PURPOSE

Gliomas have attracted attention as the most common primary tumor of the CNS. Gliomas are made up of glial components of the nervous system. They cause more than 40% of CNS neoplasms, with an increased incidence in the aged 65 years and older. Despite advances in the characterization of the pathogenesis of these tumors, gliomas remain incurable. In recent years, scientific developments have shifted the attention of scientists to the potentials of galectins in glioma biology. Many studies have reported the important functions of galectins in cancer biology, apoptosis, and escape from tumor immunity, metastasis, and angiogenesis.

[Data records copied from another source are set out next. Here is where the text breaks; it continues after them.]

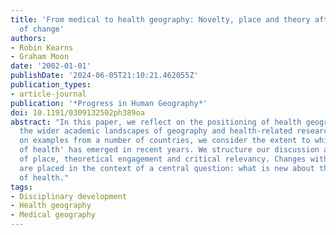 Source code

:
 ```yaml
---
title: 'From medical to health geography: Novelty, place and theory after a decade
  of change'
authors:
- Robin Kearns
- Graham Moon
date: '2002-01-01'
publishDate: '2024-06-05T21:10:21.462055Z'
publication_types:
- article-journal
publication: '*Progress in Human Geography*'
doi: 10.1191/0309132502ph389oa
abstract: "In this paper, we reflect on the positioning of health geography within
  the wider academic landscapes of geography and health-related research. Drawing
  on examples from a number of countries, we consider the extent to which a 'new geography
  of health' has emerged in recent years. We structure our discussion around the themes
  of place, theoretical engagement and critical relevancy. Changes within the subdiscipline
  are placed in the context of a central question: what is new about the new geography
  of health."
tags:
- Disciplinary development
- Health geography
- Medical geography
---
```

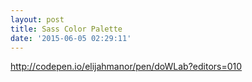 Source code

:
 ```yaml
---
layout: post
title: Sass Color Palette
date: '2015-06-05 02:29:11'
---
```


http://codepen.io/elijahmanor/pen/doWLab?editors=010
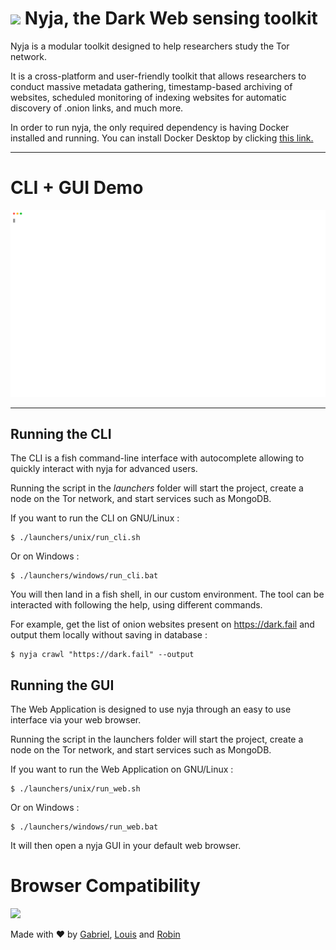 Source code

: # <img src="https://github.com/B611/MSC_Darknet_Markets/blob/master/app/gui/src/icons/spider.svg" width="48"> Nyja, the Dark Web sensing toolkit

Nyja is a modular toolkit designed to help researchers study the Tor network.

It is a cross-platform and user-friendly toolkit that allows researchers to conduct massive metadata gathering, timestamp-based archiving of websites, scheduled monitoring of indexing websites for automatic discovery of .onion links, and much more.

In order to run nyja, the only required dependency is having Docker installed and running.
You can install Docker Desktop by clicking [this link.](https://www.docker.com/products/docker-desktop)

---

# CLI + GUI Demo

![Nyja CLI](files/nyja_CLI.svg)



---

## Running the CLI
The CLI is a fish command-line interface with autocomplete allowing to quickly interact with nyja for advanced users.

Running the script in the _launchers_ folder will start the project, create a node on the Tor network, and start services such as MongoDB.

If you want to run the CLI on GNU/Linux :
```
$ ./launchers/unix/run_cli.sh
```
Or on Windows :
```
$ ./launchers/windows/run_cli.bat
```

You will then land in a fish shell, in our custom environment. The tool can be interacted with following the help, using different commands.

For example, get the list of onion websites present on https://dark.fail and output them locally without saving in database :
```
$ nyja crawl "https://dark.fail" --output
```

## Running the GUI
The Web Application is designed to use nyja through an easy to use interface via your web browser.

Running the script in the launchers folder will start the project, create a node on the Tor network, and start services such as MongoDB.

If you want to run the Web Application on GNU/Linux :
```
$ ./launchers/unix/run_web.sh
```
Or on Windows :
```
$ ./launchers/windows/run_web.bat
```

It will then open a nyja GUI in your default web browser.

# Browser Compatibility
<img src="https://i.nuuls.com/_YEEl.png">

Made with ❤ by [Gabriel](https://www.linkedin.com/in/gabriel-ruaud/), [Louis](https://www.linkedin.com/in/louisanelli/) and [Robin](https://www.linkedin.com/in/Rob2n/)

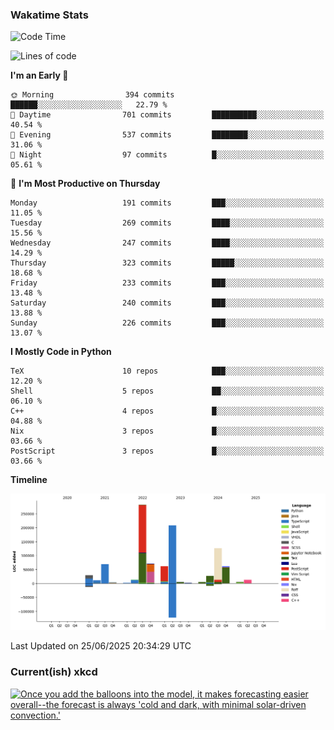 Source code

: ### Wakatime Stats
<!--START_SECTION:waka-->
![Code Time](http://img.shields.io/badge/Code%20Time-3%2C300%20hrs%2015%20mins-blue)

![Lines of code](https://img.shields.io/badge/From%20Hello%20World%20I%27ve%20Written-995.9%20thousand%20lines%20of%20code-blue)

**I'm an Early 🐤** 

```text
🌞 Morning                394 commits         ██████░░░░░░░░░░░░░░░░░░░   22.79 % 
🌆 Daytime                701 commits         ██████████░░░░░░░░░░░░░░░   40.54 % 
🌃 Evening                537 commits         ████████░░░░░░░░░░░░░░░░░   31.06 % 
🌙 Night                  97 commits          █░░░░░░░░░░░░░░░░░░░░░░░░   05.61 % 
```
📅 **I'm Most Productive on Thursday** 

```text
Monday                   191 commits         ███░░░░░░░░░░░░░░░░░░░░░░   11.05 % 
Tuesday                  269 commits         ████░░░░░░░░░░░░░░░░░░░░░   15.56 % 
Wednesday                247 commits         ████░░░░░░░░░░░░░░░░░░░░░   14.29 % 
Thursday                 323 commits         █████░░░░░░░░░░░░░░░░░░░░   18.68 % 
Friday                   233 commits         ███░░░░░░░░░░░░░░░░░░░░░░   13.48 % 
Saturday                 240 commits         ███░░░░░░░░░░░░░░░░░░░░░░   13.88 % 
Sunday                   226 commits         ███░░░░░░░░░░░░░░░░░░░░░░   13.07 % 
```


**I Mostly Code in Python** 

```text
TeX                      10 repos            ███░░░░░░░░░░░░░░░░░░░░░░   12.20 % 
Shell                    5 repos             ██░░░░░░░░░░░░░░░░░░░░░░░   06.10 % 
C++                      4 repos             █░░░░░░░░░░░░░░░░░░░░░░░░   04.88 % 
Nix                      3 repos             █░░░░░░░░░░░░░░░░░░░░░░░░   03.66 % 
PostScript               3 repos             █░░░░░░░░░░░░░░░░░░░░░░░░   03.66 % 
```



**Timeline**

![Lines of Code chart](https://raw.githubusercontent.com/joshuajeschek/joshuajeschek/main/assets/bar_graph.png)


 Last Updated on 25/06/2025 20:34:29 UTC
<!--END_SECTION:waka-->

### Current(ish) xkcd
<a id="xkcd-a" title="Once you add the balloons into the model, it makes forecasting easier overall--the forecast is always 'cold and dark, with minimal solar-driven convection.'" href="https://www.xkcd.com" target="_blank">
        <img align="center" id="xkcd-img" src="https://imgs.xkcd.com/comics/weather_balloons.png" alt="Once you add the balloons into the model, it makes forecasting easier overall--the forecast is always 'cold and dark, with minimal solar-driven convection.'" height=300 />
</a>

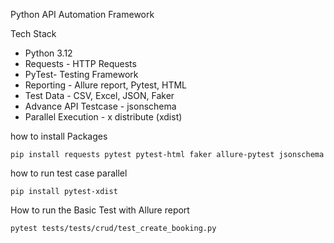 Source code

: Python API Automation Framework

Tech Stack
- Python 3.12
- Requests - HTTP Requests
- PyTest- Testing Framework
- Reporting - Allure report, Pytest, HTML
- Test Data - CSV, Excel, JSON, Faker
- Advance API Testcase - jsonschema
- Parallel Execution - x distribute (xdist)


how to install Packages

```pip install requests pytest pytest-html faker allure-pytest jsonschema```


how to run test case parallel

```pip install pytest-xdist```

How to run the Basic Test with Allure report

```pytest tests/tests/crud/test_create_booking.py```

Although few studies in the literature evaluate galectin expressions in gliomas, in-vitro and in-vivo, no study evaluating galectin serum levels in the clinic has been reported. Therefore, within the scope of this project, the roles of GAL-1, GAL-3, and GAL-8 in glioma pathogenesis and the possible link between gliomagenesis and the serum levels of ITGβ-1, HIF-1α, MMP-2, and - 9 parameters associated with hypoxia, angiogenesis, and migration, were evaluated in newly diagnosed and untreated LGG and HGG.

METHODS

The study included 50 HGG and 50 LGG patients and 50 healthy controls with mean ages of 55.48 ± 1.51, 41.04 ± 1.66 and 39.20 ± 1.20 years, respectively.

RESULTS

Serum GAL-1, -3, -8, ITGβ-1, HIF-1α, MMP-2, and - 9 levels significantly differed between the glioma and healthy control groups. In addition, serum GAL-1, -3, -8, ITGβ-1, MMP-2 and - 9 levels were significantly greater in HGG compared to LGG. Although there was no significant difference in serum HIF-1α levels between the groups with respect to tumor grade, an increase in HGG was observed. This study is the first in the Turkish population in which serum GAL-1, -3, and - 8 levels were clinically evaluated together in glioma pathologies with high angiogenic activity and sheds light on the role of increased serum galectin levels in the promotion of low-grade tumors to high-grade tumors.

CONCLUSION

In this respect, we believe that GAL-8, ITGβ-1, and HIF-1α may be usable as a panel of non-invasive biomarkers for glioma diagnosis. Additionally, this study may contribute to studies on glioma treatment and the inhibition of gliomagenesis by bringing a new perspective on the targeting galectins.